Take each line from the entries that holds "conf" and copy it out.
────
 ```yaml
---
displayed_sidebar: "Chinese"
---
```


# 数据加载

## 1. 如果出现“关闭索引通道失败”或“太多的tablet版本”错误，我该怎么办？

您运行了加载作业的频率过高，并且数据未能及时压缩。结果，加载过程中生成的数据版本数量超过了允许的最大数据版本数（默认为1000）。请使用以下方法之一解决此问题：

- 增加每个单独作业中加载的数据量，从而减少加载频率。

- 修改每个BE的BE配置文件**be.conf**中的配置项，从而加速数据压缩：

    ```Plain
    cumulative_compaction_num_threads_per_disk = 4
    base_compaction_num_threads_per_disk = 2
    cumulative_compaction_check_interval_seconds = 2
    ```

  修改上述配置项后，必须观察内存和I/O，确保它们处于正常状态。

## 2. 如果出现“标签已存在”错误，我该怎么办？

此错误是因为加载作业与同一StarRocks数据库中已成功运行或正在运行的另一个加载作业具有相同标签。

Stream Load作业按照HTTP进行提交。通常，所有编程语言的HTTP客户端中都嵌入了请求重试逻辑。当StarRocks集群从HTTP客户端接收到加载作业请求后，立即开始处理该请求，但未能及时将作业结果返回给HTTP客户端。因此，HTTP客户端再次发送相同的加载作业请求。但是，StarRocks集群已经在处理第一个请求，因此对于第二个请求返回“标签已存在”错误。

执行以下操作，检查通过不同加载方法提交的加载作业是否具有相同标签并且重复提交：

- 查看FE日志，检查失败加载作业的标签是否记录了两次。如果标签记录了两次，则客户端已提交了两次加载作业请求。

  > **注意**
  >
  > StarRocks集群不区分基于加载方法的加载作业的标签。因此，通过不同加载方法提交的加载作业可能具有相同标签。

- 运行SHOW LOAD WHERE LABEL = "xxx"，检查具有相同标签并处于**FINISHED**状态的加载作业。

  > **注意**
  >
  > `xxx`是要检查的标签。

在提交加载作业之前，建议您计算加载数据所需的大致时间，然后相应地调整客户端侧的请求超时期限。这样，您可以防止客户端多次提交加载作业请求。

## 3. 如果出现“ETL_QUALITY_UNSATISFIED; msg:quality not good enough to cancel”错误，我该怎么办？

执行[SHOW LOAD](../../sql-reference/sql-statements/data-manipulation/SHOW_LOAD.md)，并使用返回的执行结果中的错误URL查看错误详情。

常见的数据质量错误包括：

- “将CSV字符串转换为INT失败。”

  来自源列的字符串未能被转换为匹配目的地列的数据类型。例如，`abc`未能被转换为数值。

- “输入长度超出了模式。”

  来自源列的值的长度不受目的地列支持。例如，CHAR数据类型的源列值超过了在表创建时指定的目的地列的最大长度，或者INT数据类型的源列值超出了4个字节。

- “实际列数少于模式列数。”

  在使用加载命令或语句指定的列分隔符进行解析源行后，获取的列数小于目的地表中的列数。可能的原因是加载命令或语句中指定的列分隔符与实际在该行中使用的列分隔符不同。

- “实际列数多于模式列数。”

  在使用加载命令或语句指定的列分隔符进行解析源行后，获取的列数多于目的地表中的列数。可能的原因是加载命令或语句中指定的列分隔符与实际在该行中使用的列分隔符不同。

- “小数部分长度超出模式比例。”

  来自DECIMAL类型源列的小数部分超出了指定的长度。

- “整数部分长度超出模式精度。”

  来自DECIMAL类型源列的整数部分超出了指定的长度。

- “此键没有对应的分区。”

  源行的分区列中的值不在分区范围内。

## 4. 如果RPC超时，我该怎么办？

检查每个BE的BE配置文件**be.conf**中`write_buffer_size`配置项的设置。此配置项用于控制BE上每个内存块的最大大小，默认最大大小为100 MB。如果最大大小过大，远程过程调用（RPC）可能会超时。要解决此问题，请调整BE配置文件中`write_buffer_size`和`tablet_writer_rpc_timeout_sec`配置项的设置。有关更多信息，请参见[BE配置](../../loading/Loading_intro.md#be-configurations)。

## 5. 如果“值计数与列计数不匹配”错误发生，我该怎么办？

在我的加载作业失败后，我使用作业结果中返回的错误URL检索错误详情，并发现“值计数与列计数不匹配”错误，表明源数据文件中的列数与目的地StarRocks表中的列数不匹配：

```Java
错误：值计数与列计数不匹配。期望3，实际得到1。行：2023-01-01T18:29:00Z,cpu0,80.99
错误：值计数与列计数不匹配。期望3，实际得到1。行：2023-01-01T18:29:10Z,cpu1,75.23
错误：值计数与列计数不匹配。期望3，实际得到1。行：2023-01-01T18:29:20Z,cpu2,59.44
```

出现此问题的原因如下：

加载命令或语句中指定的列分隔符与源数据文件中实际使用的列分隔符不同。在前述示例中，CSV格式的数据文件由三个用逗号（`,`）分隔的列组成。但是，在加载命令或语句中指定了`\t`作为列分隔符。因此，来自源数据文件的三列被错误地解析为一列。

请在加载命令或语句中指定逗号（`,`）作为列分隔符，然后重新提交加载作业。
────
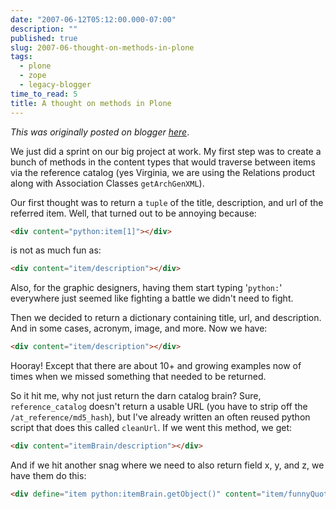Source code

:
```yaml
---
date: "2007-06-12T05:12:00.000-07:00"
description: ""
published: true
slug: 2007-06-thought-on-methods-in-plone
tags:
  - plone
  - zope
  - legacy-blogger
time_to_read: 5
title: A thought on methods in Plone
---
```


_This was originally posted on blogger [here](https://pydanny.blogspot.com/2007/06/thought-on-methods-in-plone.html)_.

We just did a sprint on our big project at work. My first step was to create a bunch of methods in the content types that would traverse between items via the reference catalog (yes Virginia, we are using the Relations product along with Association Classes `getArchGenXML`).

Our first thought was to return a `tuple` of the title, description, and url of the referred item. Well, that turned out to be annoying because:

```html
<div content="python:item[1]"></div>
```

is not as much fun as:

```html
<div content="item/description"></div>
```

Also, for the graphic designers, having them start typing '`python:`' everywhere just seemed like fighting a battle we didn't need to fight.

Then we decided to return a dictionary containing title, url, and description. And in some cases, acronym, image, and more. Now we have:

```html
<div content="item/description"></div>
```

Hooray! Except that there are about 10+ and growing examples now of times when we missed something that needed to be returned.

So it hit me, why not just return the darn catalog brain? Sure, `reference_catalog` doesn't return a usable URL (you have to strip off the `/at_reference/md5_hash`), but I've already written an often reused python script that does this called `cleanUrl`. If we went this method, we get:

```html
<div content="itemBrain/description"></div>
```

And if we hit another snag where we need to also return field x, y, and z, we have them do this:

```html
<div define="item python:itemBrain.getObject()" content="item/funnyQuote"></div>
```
────
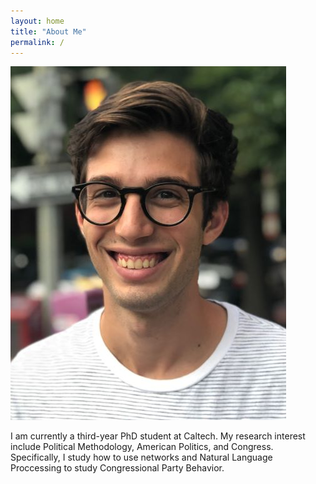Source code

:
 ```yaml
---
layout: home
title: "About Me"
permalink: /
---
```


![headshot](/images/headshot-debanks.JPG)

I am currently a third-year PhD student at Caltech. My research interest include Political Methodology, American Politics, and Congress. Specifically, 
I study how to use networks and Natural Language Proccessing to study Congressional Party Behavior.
────
- _Answer below_
- 修改每个BE的BE配置文件**be.conf**中的配置项，从而加速数据压缩：
检查每个BE的BE配置文件**be.conf**中`write_buffer_size`配置项的设置。此配置项用于控制BE上每个内存块的最大大小，默认最大大小为100 MB。如果最大大小过大，远程过程调用（RPC）可能会超时。要解决此问题，请调整BE配置文件中`write_buffer_size`和`tablet_writer_rpc_timeout_sec`配置项的设置。有关更多信息，请参见[BE配置](../../loading/Loading_intro.md#be-configurations)。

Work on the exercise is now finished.